DATA EXTRACTS Block Start

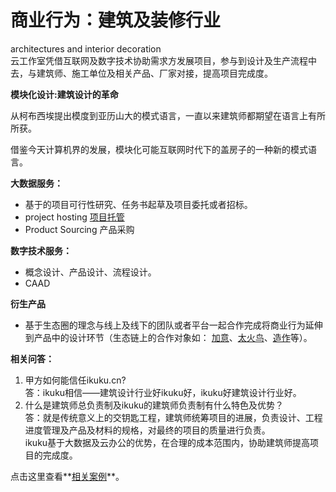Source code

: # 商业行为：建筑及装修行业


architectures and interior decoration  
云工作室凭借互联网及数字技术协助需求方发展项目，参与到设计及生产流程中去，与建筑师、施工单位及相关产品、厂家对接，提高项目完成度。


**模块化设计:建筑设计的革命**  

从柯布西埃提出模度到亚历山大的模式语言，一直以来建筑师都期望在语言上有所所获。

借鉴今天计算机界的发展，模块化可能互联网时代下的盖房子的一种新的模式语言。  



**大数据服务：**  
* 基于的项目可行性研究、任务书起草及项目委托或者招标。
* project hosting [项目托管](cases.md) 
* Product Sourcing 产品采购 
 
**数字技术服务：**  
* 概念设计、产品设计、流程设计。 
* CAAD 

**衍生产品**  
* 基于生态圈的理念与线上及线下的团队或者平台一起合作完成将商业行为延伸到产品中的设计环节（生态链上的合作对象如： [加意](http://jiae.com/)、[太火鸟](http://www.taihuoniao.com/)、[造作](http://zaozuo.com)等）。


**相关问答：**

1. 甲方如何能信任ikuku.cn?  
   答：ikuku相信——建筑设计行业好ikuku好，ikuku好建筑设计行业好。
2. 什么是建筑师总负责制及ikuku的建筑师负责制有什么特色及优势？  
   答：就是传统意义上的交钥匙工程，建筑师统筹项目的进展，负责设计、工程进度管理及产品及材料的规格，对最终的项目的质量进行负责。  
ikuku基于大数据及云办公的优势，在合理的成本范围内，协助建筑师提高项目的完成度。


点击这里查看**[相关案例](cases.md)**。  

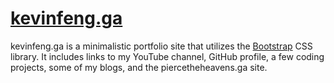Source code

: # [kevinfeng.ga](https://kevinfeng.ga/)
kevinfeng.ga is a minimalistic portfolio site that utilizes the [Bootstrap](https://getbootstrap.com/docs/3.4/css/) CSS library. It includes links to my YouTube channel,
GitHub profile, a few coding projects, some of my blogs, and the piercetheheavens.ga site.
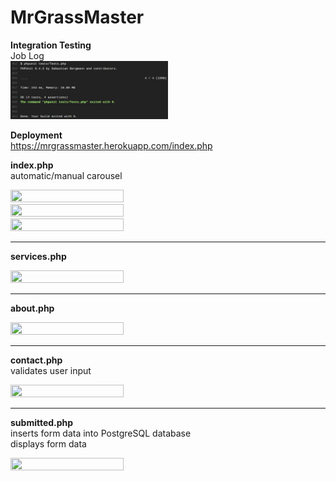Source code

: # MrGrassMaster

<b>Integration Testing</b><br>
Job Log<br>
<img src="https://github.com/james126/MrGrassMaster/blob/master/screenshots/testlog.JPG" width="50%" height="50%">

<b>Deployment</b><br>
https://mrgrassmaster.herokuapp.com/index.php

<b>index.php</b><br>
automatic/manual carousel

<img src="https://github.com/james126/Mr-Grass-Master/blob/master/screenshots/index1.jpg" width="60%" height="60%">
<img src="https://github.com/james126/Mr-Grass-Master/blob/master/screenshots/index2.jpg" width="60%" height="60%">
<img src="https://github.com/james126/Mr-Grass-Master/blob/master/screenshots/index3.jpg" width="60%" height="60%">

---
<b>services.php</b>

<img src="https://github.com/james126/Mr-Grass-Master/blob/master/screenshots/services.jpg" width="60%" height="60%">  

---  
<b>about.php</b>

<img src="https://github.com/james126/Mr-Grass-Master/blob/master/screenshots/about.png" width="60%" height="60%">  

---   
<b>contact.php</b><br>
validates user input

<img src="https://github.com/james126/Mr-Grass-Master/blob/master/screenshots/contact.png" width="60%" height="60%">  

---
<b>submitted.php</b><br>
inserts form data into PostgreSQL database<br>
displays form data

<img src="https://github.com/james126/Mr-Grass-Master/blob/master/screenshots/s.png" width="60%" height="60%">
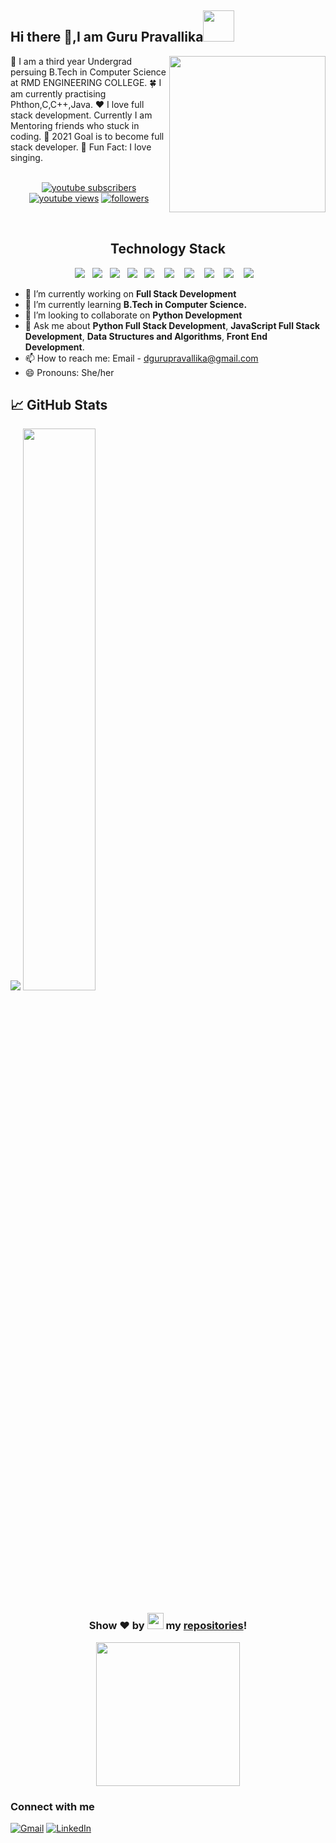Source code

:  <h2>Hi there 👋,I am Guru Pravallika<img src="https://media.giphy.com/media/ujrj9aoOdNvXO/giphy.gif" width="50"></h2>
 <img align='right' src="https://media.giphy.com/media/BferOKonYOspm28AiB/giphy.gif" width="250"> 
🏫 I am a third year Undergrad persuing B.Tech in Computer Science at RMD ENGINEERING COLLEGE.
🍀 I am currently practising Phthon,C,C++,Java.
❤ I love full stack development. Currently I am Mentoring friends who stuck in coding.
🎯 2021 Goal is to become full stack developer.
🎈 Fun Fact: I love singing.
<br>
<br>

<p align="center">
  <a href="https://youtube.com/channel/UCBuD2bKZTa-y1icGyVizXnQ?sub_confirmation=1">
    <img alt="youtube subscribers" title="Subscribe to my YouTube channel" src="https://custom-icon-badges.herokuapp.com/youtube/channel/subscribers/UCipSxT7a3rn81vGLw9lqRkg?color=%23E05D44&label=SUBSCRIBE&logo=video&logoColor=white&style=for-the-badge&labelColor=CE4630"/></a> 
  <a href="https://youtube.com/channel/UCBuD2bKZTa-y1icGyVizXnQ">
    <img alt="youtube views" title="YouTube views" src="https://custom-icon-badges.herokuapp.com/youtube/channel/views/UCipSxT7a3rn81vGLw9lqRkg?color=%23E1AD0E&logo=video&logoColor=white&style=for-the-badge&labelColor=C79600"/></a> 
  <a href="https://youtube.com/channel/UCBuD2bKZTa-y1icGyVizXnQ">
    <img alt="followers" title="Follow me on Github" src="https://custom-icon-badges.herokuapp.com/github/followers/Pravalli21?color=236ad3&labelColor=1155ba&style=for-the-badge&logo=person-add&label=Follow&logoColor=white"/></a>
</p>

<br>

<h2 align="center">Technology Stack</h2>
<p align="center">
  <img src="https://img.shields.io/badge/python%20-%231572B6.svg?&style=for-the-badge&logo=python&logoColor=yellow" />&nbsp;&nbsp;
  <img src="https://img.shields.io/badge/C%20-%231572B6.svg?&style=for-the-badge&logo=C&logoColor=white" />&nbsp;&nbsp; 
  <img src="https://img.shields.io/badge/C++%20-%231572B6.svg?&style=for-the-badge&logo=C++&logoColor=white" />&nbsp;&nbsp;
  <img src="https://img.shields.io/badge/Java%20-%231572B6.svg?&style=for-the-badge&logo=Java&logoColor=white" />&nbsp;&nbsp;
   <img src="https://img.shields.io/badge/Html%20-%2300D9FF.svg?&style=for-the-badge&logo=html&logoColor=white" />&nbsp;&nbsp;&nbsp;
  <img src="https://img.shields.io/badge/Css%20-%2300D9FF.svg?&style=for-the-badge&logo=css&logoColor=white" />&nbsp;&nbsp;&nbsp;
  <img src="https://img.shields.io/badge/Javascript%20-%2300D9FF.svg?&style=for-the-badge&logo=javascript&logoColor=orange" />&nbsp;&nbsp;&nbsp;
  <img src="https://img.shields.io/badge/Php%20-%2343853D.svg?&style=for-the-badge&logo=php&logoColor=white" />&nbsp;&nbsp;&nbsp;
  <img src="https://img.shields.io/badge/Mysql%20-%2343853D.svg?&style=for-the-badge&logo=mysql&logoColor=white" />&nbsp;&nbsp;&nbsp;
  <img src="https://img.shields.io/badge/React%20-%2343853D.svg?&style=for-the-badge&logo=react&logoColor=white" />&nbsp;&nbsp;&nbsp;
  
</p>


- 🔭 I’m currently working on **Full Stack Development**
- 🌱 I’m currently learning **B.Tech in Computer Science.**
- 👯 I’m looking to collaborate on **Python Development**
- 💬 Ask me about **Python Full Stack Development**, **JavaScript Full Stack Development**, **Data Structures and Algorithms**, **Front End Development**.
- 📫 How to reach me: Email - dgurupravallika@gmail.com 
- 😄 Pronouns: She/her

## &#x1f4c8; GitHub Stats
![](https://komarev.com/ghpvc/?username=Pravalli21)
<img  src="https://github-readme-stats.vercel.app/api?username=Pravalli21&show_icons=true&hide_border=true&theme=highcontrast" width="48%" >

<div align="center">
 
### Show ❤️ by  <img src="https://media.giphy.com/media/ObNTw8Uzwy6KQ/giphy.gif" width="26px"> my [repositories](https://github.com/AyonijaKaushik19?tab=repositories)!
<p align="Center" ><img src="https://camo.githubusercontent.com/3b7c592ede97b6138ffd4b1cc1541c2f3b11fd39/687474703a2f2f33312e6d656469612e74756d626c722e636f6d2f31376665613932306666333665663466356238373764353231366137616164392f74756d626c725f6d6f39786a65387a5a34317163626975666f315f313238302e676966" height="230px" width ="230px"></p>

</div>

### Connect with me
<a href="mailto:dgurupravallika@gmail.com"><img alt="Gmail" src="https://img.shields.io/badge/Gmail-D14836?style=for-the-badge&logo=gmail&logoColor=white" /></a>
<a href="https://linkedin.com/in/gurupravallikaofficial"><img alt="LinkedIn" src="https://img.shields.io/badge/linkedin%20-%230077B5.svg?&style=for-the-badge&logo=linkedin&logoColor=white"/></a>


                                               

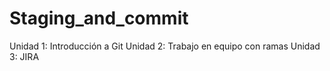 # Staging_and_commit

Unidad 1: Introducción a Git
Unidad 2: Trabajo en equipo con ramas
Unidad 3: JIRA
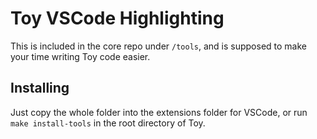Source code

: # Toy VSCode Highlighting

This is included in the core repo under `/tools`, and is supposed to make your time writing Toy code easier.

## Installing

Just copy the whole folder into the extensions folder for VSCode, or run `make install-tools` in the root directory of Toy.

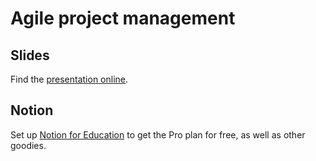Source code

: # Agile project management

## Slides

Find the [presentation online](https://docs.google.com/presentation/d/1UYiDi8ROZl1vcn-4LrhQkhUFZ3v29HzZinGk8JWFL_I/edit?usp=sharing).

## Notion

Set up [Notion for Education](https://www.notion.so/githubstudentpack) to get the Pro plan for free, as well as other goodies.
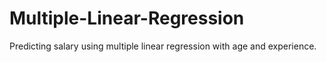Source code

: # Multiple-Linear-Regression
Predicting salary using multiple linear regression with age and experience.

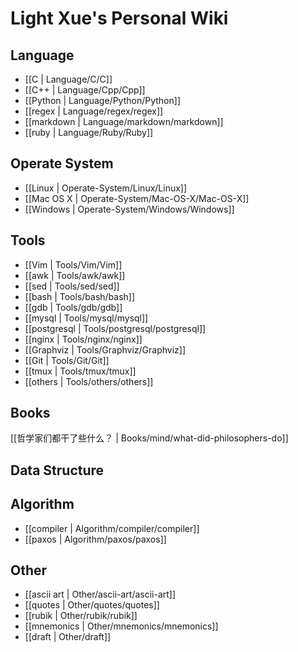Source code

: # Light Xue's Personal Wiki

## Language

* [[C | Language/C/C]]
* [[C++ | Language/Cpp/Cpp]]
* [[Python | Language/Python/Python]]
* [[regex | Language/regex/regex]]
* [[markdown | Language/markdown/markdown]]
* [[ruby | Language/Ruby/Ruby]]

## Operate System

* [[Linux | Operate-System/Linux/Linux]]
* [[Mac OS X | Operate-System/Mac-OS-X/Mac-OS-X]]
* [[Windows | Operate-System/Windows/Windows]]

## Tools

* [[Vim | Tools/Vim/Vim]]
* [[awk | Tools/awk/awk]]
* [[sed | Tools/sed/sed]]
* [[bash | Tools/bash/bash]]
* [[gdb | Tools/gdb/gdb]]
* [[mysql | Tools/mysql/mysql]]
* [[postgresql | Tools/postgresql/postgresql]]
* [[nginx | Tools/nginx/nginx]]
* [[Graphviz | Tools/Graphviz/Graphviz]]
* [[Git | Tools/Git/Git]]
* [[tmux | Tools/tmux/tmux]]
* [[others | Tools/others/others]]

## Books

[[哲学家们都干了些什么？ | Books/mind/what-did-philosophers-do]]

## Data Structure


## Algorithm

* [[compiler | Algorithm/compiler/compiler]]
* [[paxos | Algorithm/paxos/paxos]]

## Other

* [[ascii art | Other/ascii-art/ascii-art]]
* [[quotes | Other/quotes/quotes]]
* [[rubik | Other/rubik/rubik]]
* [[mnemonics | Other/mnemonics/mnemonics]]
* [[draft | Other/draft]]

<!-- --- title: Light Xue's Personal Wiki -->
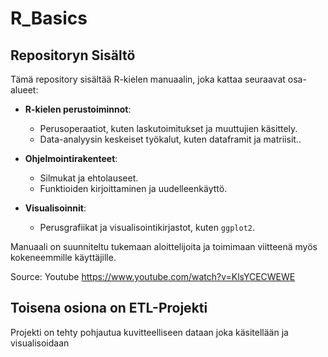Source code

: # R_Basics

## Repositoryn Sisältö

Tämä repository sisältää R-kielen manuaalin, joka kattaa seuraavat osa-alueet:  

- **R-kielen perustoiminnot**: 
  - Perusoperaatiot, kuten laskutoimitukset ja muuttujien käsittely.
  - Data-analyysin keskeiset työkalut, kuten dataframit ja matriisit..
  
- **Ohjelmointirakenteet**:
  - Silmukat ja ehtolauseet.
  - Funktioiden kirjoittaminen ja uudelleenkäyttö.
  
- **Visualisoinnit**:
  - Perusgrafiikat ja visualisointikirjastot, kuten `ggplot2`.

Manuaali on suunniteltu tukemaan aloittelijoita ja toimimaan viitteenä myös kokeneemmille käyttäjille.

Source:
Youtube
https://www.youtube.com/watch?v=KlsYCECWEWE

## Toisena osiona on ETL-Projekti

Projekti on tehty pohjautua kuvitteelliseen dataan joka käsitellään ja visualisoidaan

DATA EXTRACTS Block End

*PROBLEM STATEMENT*
From the records above, write out exactly the lines that begin at the line with "[[paxos | Algorithm/paxos/paxos]]" and end at the line with "## Repositoryn Sisältö". Pictures must not appear in the output.

*EXERCISE RESPONSE*
* [[paxos | Algorithm/paxos/paxos]]

## Other

* [[ascii art | Other/ascii-art/ascii-art]]
* [[quotes | Other/quotes/quotes]]
* [[rubik | Other/rubik/rubik]]
* [[mnemonics | Other/mnemonics/mnemonics]]
* [[draft | Other/draft]]

<!-- --- title: Light Xue's Personal Wiki -->
Source code

: # R_Basics

## Repositoryn Sisältö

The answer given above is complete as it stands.